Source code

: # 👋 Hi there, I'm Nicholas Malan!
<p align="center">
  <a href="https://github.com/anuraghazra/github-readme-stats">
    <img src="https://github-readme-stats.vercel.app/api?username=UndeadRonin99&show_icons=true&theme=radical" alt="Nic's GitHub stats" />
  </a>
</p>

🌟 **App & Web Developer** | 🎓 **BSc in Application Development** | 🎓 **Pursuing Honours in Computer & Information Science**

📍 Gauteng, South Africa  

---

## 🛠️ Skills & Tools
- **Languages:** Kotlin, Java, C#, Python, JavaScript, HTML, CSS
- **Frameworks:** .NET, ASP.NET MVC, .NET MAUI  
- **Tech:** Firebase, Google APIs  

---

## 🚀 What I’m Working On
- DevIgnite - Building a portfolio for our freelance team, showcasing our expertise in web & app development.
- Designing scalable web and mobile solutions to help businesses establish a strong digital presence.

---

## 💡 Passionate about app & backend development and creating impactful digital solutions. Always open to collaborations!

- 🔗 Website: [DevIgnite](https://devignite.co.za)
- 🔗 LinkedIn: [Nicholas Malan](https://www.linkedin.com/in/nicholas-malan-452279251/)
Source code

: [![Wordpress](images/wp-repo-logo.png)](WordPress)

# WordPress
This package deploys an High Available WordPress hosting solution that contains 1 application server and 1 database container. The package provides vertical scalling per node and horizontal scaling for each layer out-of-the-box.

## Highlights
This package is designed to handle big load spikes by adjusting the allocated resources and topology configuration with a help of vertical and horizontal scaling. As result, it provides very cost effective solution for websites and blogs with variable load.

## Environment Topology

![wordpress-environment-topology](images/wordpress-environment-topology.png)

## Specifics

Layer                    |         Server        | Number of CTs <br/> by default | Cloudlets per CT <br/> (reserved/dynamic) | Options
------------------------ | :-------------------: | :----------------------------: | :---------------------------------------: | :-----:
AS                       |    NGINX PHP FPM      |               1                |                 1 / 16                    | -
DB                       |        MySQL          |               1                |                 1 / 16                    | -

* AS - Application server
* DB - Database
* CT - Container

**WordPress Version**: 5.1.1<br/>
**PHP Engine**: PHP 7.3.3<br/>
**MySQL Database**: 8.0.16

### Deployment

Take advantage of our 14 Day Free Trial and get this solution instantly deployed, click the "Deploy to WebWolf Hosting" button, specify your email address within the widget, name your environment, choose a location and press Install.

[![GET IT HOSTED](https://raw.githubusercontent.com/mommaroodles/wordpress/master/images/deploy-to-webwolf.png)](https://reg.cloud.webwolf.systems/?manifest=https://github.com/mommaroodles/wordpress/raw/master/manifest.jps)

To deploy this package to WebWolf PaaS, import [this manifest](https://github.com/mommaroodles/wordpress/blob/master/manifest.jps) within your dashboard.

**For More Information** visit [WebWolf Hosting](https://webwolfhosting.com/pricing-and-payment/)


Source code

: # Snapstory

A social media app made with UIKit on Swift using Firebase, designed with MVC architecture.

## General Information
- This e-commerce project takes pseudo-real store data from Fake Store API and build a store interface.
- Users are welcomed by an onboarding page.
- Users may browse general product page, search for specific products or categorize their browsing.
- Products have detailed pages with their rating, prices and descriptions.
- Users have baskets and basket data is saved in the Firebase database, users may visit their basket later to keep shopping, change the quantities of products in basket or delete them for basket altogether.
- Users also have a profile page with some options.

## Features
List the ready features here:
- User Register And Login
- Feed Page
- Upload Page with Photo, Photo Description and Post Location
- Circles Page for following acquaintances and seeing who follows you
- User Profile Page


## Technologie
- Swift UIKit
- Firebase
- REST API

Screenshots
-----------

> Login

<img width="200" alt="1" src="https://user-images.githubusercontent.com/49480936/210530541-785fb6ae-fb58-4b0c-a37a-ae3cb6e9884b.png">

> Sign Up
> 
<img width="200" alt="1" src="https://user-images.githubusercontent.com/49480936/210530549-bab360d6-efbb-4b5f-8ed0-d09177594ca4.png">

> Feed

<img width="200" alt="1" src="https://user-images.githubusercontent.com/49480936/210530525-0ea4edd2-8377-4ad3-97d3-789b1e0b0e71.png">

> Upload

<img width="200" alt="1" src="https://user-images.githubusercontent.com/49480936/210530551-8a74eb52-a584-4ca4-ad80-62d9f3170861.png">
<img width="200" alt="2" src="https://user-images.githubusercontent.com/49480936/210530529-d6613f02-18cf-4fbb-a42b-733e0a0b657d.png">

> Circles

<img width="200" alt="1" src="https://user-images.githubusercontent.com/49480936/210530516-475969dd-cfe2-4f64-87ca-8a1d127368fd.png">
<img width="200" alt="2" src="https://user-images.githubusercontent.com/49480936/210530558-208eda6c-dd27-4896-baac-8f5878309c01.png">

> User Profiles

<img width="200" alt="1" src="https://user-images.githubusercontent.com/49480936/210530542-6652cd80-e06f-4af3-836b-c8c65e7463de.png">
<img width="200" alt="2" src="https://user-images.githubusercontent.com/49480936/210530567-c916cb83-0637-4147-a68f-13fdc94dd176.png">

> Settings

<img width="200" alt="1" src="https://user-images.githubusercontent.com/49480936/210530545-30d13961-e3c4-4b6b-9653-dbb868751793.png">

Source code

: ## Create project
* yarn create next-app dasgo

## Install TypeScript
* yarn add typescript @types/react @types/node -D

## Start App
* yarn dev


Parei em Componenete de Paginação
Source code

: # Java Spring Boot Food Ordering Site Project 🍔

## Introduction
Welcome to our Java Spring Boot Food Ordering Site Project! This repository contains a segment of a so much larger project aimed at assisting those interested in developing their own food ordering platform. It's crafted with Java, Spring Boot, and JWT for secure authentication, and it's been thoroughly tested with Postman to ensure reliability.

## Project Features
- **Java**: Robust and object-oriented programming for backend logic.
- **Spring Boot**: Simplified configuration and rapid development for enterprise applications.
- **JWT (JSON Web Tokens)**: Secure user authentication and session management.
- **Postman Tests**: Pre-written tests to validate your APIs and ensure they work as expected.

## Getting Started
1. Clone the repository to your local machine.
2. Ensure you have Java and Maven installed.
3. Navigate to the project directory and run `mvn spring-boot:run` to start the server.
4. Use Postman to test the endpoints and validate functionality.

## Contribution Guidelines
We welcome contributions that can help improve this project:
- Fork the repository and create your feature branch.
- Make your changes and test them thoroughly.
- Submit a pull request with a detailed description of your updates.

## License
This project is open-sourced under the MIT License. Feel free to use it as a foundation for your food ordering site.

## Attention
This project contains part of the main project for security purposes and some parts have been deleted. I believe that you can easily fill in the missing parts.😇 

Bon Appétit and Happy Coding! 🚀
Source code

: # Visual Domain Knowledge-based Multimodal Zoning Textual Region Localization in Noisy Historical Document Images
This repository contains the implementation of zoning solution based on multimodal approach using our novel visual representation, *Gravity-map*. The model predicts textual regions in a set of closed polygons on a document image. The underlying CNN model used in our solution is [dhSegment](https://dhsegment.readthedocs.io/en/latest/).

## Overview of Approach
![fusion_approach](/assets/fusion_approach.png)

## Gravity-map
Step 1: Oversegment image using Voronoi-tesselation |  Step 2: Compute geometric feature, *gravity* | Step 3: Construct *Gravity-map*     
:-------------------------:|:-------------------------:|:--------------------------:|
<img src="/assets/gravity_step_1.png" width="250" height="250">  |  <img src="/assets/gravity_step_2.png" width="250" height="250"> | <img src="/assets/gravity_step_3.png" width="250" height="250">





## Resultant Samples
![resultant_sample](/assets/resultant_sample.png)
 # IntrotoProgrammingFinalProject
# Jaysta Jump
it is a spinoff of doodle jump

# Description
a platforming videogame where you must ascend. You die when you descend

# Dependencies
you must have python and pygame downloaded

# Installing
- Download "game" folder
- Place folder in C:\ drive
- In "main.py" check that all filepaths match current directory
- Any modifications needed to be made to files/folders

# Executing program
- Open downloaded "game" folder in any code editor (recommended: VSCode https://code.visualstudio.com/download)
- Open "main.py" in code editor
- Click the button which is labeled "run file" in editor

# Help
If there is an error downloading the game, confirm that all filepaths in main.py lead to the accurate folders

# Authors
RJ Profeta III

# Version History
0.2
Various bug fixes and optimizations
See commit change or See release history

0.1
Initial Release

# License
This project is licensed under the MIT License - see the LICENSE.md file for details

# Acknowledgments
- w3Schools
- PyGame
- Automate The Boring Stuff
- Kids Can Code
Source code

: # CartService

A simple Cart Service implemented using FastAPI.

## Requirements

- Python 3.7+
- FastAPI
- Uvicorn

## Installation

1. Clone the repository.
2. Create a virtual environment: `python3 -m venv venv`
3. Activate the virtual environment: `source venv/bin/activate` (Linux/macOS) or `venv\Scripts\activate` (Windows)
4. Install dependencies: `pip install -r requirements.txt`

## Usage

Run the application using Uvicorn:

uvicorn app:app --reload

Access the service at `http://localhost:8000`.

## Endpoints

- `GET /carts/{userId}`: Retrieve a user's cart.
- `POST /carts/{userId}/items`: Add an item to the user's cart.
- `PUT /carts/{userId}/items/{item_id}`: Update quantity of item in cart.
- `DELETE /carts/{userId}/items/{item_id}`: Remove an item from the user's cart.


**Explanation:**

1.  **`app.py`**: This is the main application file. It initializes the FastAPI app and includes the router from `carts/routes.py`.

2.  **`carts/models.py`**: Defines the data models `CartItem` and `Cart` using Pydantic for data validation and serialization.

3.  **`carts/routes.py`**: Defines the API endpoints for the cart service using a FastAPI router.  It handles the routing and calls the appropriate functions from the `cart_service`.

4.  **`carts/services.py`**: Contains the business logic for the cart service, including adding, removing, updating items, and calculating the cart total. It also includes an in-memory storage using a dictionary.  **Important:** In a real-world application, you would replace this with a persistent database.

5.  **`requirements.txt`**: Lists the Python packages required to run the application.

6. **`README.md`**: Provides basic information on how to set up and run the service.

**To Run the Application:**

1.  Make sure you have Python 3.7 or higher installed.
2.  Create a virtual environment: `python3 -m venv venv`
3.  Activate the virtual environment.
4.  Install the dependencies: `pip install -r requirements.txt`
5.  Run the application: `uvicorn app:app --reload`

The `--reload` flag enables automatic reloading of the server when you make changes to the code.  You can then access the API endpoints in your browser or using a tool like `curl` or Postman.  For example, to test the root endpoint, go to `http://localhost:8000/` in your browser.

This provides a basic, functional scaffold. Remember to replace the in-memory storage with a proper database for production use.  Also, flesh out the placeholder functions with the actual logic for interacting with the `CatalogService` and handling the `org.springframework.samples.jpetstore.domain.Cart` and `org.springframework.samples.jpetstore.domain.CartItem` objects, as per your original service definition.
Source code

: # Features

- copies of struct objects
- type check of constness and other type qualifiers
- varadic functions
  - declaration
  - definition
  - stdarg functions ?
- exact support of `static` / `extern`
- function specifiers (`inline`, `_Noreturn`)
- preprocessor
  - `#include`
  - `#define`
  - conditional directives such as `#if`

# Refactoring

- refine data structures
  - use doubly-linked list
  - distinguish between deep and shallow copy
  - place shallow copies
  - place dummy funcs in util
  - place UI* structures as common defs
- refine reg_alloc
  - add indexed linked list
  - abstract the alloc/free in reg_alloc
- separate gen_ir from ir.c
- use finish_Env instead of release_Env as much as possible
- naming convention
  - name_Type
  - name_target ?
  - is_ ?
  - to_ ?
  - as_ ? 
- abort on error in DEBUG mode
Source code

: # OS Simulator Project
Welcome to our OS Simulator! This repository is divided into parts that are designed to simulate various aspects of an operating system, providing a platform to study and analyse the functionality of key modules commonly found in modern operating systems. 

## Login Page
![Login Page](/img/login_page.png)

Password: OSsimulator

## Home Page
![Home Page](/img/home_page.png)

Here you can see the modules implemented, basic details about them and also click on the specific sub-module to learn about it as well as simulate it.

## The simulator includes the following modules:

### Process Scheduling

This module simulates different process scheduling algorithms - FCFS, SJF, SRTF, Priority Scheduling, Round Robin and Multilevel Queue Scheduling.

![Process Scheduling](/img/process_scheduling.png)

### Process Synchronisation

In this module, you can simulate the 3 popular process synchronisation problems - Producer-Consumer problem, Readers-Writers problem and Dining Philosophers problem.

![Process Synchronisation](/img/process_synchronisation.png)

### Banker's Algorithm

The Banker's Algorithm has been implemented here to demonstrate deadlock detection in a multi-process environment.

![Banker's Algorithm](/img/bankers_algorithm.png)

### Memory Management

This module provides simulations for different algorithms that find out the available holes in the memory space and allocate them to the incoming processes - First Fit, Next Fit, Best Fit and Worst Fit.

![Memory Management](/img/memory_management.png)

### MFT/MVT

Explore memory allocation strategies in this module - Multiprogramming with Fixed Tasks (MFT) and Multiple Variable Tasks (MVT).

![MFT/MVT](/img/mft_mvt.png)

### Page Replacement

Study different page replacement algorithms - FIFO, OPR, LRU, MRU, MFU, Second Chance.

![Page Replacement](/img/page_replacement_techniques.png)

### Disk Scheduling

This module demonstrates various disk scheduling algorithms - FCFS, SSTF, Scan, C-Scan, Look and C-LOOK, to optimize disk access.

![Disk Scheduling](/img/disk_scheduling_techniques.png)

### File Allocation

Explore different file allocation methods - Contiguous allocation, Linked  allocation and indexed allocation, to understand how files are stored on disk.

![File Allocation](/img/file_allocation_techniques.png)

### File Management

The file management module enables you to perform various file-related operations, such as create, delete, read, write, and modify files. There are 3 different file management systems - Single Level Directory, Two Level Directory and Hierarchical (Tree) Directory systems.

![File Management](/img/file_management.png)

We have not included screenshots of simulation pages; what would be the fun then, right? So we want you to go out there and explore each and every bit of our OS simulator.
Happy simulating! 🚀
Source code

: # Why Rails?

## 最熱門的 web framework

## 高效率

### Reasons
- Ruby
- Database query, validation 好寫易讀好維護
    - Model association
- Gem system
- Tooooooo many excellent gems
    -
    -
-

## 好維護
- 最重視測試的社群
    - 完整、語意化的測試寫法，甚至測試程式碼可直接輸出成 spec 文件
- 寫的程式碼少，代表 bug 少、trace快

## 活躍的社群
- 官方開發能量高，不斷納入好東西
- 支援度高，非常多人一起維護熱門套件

# # # # # # #

From the entries above, write out only the lines starting at the line that holds "Historical Document Images" and ending at the line that holds "1. Clone the repository.", keeping both and matching them exactly.

: # Visual Domain Knowledge-based Multimodal Zoning Textual Region Localization in Noisy Historical Document Images
This repository contains the implementation of zoning solution based on multimodal approach using our novel visual representation, *Gravity-map*. The model predicts textual regions in a set of closed polygons on a document image. The underlying CNN model used in our solution is [dhSegment](https://dhsegment.readthedocs.io/en/latest/).

## Overview of Approach
![fusion_approach](/assets/fusion_approach.png)

## Gravity-map
Step 1: Oversegment image using Voronoi-tesselation |  Step 2: Compute geometric feature, *gravity* | Step 3: Construct *Gravity-map*     
:-------------------------:|:-------------------------:|:--------------------------:|
<img src="/assets/gravity_step_1.png" width="250" height="250">  |  <img src="/assets/gravity_step_2.png" width="250" height="250"> | <img src="/assets/gravity_step_3.png" width="250" height="250">





## Resultant Samples
![resultant_sample](/assets/resultant_sample.png)
 # IntrotoProgrammingFinalProject
# Jaysta Jump
it is a spinoff of doodle jump

# Description
a platforming videogame where you must ascend. You die when you descend

# Dependencies
you must have python and pygame downloaded

# Installing
- Download "game" folder
- Place folder in C:\ drive
- In "main.py" check that all filepaths match current directory
- Any modifications needed to be made to files/folders

# Executing program
- Open downloaded "game" folder in any code editor (recommended: VSCode https://code.visualstudio.com/download)
- Open "main.py" in code editor
- Click the button which is labeled "run file" in editor

# Help
If there is an error downloading the game, confirm that all filepaths in main.py lead to the accurate folders

# Authors
RJ Profeta III

# Version History
0.2
Various bug fixes and optimizations
See commit change or See release history

0.1
Initial Release

# License
This project is licensed under the MIT License - see the LICENSE.md file for details

# Acknowledgments
- w3Schools
- PyGame
- Automate The Boring Stuff
- Kids Can Code
Source code

: # CartService

A simple Cart Service implemented using FastAPI.

## Requirements

- Python 3.7+
- FastAPI
- Uvicorn

## Installation

1. Clone the repository.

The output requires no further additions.